*Exercise goal*.
Collect all lines below with the string "nearly".

====== The data

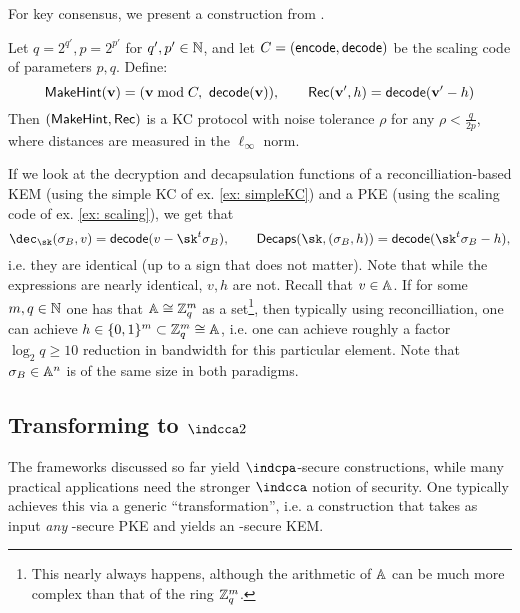 For key consensus, we present a construction 
from \cite{EPRINT:JinZha17}.
\begin{example}[``Simple'' KC]\label{ex: simpleKC}
	Let $q = 2^{q'}, p= 2^{p'}$ for $q', p'\in\mathbb{N}$, and let $C = (\mathsf{encode}, \mathsf{decode})$ be the scaling code of parameters $p, q$.
	Define:
	\begin{equation*}
	\mathsf{MakeHint}(\mathbf{v}) = ( \mathbf{v}\bmod C,\ \mathsf{decode}(\mathbf{v})),\qquad \mathsf{Rec}(\mathbf{v}', h) = 
	\mathsf{decode}(\mathbf{v}' - h)
	\end{equation*}
	Then $(\mathsf{MakeHint}, \mathsf{Rec})$ is a KC protocol with noise tolerance $\rho$ for any $\rho < \frac{q}{2p}$, where distances are measured in the $\ell_\infty$ norm.
\end{example}
If we look at the decryption and decapsulation functions of a reconcilliation-based KEM (using the simple KC of ex. \ref{ex: simpleKC})  and a PKE (using the scaling code of ex. \ref{ex: scaling}), we get that
\begin{equation*}
\dec_{\sk}(\sigma_B, v) = \decode(v - \sk^t\sigma_B),\qquad \decaps(\sk, (\sigma_B, h)) = \decode(\sk^t\sigma_B - h),
\end{equation*}
i.e. they are identical (up to a sign that does not matter).
Note that while the expressions are nearly identical, $v, h$ are not.
Recall that $v\in \mathbb{A}$.
If for some $m, q\in\mathbb{N}$ one has that $\mathbb{A}\cong \mathbb{Z}_q^m$ as a set\footnote{This nearly always happens, although the arithmetic of $\mathbb{A}$ can be much more complex than that of the ring $\mathbb{Z}_q^m$.}, then typically using reconcilliation, one can achieve $h\in\{0,1\}^{m}\subset \mathbb{Z}_q^{m}\cong \mathbb{A}$, i.e. one can achieve roughly a factor $\log_2 q\geq 10$ reduction in bandwidth for this particular element.
Note that $\sigma_B\in\mathbb{A}^n$ is of the same size in both paradigms.


\subsection{Transforming to $\indcca2$}\label{ssec: fo-transform}
The frameworks discussed so far yield $\indcpa$-secure constructions, while many practical applications need the stronger $\indcca$ notion of security.
One typically achieves this via a generic ``transformation'', i.e. a construction that takes as input \emph{any} \indcpa-secure PKE and yields an \indcca-secure KEM.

============

*Response for this exercise*.
Note that while the expressions are nearly identical, $v, h$ are not.
If for some $m, q\in\mathbb{N}$ one has that $\mathbb{A}\cong \mathbb{Z}_q^m$ as a set\footnote{This nearly always happens, although the arithmetic of $\mathbb{A}$ can be much more complex than that of the ring $\mathbb{Z}_q^m$.}, then typically using reconcilliation, one can achieve $h\in\{0,1\}^{m}\subset \mathbb{Z}_q^{m}\cong \mathbb{A}$, i.e. one can achieve roughly a factor $\log_2 q\geq 10$ reduction in bandwidth for this particular element.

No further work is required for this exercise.